→ **Problem to solve**
Repeat every record below exactly, omitting any pictures.

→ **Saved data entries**

════════

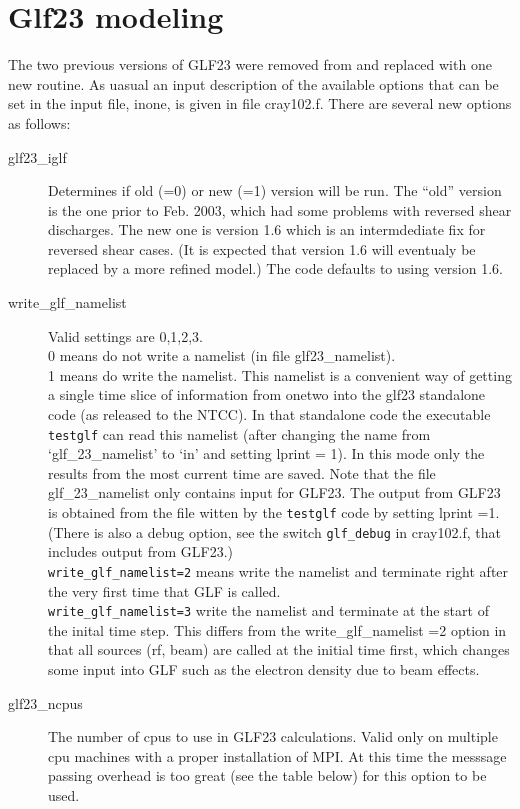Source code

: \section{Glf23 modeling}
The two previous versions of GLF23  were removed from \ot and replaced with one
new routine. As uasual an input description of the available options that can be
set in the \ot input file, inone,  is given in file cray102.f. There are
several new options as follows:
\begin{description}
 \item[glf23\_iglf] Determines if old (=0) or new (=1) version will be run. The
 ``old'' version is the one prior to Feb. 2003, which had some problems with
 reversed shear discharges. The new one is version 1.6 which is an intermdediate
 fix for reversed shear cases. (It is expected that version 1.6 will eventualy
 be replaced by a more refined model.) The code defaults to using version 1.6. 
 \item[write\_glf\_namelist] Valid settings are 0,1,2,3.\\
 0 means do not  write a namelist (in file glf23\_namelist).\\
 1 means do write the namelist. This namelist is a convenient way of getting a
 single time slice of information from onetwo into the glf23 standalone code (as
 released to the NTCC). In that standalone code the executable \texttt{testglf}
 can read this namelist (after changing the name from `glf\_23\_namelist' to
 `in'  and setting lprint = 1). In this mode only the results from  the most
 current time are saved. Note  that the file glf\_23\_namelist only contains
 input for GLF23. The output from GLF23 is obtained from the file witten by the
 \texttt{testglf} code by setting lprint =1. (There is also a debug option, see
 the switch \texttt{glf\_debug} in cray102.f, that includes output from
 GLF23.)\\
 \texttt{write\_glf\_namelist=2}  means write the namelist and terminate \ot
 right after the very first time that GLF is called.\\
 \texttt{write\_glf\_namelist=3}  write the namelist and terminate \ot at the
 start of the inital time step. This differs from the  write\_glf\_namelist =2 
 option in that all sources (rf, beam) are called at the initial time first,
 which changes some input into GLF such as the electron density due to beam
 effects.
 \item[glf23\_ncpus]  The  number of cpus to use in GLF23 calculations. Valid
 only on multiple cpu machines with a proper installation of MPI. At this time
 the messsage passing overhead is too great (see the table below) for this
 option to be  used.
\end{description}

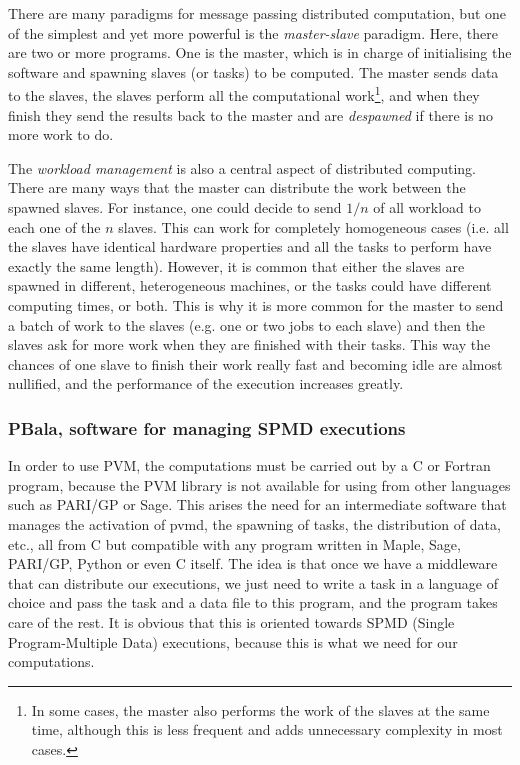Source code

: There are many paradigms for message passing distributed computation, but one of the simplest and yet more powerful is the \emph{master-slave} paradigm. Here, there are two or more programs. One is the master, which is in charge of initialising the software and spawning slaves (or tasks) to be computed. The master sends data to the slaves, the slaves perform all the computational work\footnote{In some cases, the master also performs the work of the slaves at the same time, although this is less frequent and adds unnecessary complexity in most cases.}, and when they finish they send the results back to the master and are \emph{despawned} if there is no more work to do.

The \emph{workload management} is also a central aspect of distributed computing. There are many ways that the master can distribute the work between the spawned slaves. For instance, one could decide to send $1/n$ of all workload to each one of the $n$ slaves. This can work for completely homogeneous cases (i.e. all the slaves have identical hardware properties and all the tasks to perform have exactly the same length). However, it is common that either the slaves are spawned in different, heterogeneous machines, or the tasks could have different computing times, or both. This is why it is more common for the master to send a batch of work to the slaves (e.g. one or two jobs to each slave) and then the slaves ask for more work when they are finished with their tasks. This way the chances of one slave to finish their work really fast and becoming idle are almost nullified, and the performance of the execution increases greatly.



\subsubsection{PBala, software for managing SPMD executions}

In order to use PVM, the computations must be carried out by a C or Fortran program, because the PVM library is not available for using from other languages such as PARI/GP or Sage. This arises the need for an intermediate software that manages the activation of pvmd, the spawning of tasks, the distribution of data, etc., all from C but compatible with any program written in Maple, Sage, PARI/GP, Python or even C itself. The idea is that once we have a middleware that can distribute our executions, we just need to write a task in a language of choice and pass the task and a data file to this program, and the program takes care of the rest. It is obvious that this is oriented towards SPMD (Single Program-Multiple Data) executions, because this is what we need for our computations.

════════

→ **Finished task**
Source code

: \section{Glf23 modeling}
The two previous versions of GLF23  were removed from \ot and replaced with one
new routine. As uasual an input description of the available options that can be
set in the \ot input file, inone,  is given in file cray102.f. There are
several new options as follows:
\begin{description}
 \item[glf23\_iglf] Determines if old (=0) or new (=1) version will be run. The
 ``old'' version is the one prior to Feb. 2003, which had some problems with
 reversed shear discharges. The new one is version 1.6 which is an intermdediate
 fix for reversed shear cases. (It is expected that version 1.6 will eventualy
 be replaced by a more refined model.) The code defaults to using version 1.6. 
 \item[write\_glf\_namelist] Valid settings are 0,1,2,3.\\
 0 means do not  write a namelist (in file glf23\_namelist).\\
 1 means do write the namelist. This namelist is a convenient way of getting a
 single time slice of information from onetwo into the glf23 standalone code (as
 released to the NTCC). In that standalone code the executable \texttt{testglf}
 can read this namelist (after changing the name from `glf\_23\_namelist' to
 `in'  and setting lprint = 1). In this mode only the results from  the most
 current time are saved. Note  that the file glf\_23\_namelist only contains
 input for GLF23. The output from GLF23 is obtained from the file witten by the
 \texttt{testglf} code by setting lprint =1. (There is also a debug option, see
 the switch \texttt{glf\_debug} in cray102.f, that includes output from
 GLF23.)\\
 \texttt{write\_glf\_namelist=2}  means write the namelist and terminate \ot
 right after the very first time that GLF is called.\\
 \texttt{write\_glf\_namelist=3}  write the namelist and terminate \ot at the
 start of the inital time step. This differs from the  write\_glf\_namelist =2 
 option in that all sources (rf, beam) are called at the initial time first,
 which changes some input into GLF such as the electron density due to beam
 effects.
 \item[glf23\_ncpus]  The  number of cpus to use in GLF23 calculations. Valid
 only on multiple cpu machines with a proper installation of MPI. At this time
 the messsage passing overhead is too great (see the table below) for this
 option to be  used.
\end{description}

Source code

: There are many paradigms for message passing distributed computation, but one of the simplest and yet more powerful is the \emph{master-slave} paradigm. Here, there are two or more programs. One is the master, which is in charge of initialising the software and spawning slaves (or tasks) to be computed. The master sends data to the slaves, the slaves perform all the computational work\footnote{In some cases, the master also performs the work of the slaves at the same time, although this is less frequent and adds unnecessary complexity in most cases.}, and when they finish they send the results back to the master and are \emph{despawned} if there is no more work to do.

The \emph{workload management} is also a central aspect of distributed computing. There are many ways that the master can distribute the work between the spawned slaves. For instance, one could decide to send $1/n$ of all workload to each one of the $n$ slaves. This can work for completely homogeneous cases (i.e. all the slaves have identical hardware properties and all the tasks to perform have exactly the same length). However, it is common that either the slaves are spawned in different, heterogeneous machines, or the tasks could have different computing times, or both. This is why it is more common for the master to send a batch of work to the slaves (e.g. one or two jobs to each slave) and then the slaves ask for more work when they are finished with their tasks. This way the chances of one slave to finish their work really fast and becoming idle are almost nullified, and the performance of the execution increases greatly.



\subsubsection{PBala, software for managing SPMD executions}

In order to use PVM, the computations must be carried out by a C or Fortran program, because the PVM library is not available for using from other languages such as PARI/GP or Sage. This arises the need for an intermediate software that manages the activation of pvmd, the spawning of tasks, the distribution of data, etc., all from C but compatible with any program written in Maple, Sage, PARI/GP, Python or even C itself. The idea is that once we have a middleware that can distribute our executions, we just need to write a task in a language of choice and pass the task and a data file to this program, and the program takes care of the rest. It is obvious that this is oriented towards SPMD (Single Program-Multiple Data) executions, because this is what we need for our computations.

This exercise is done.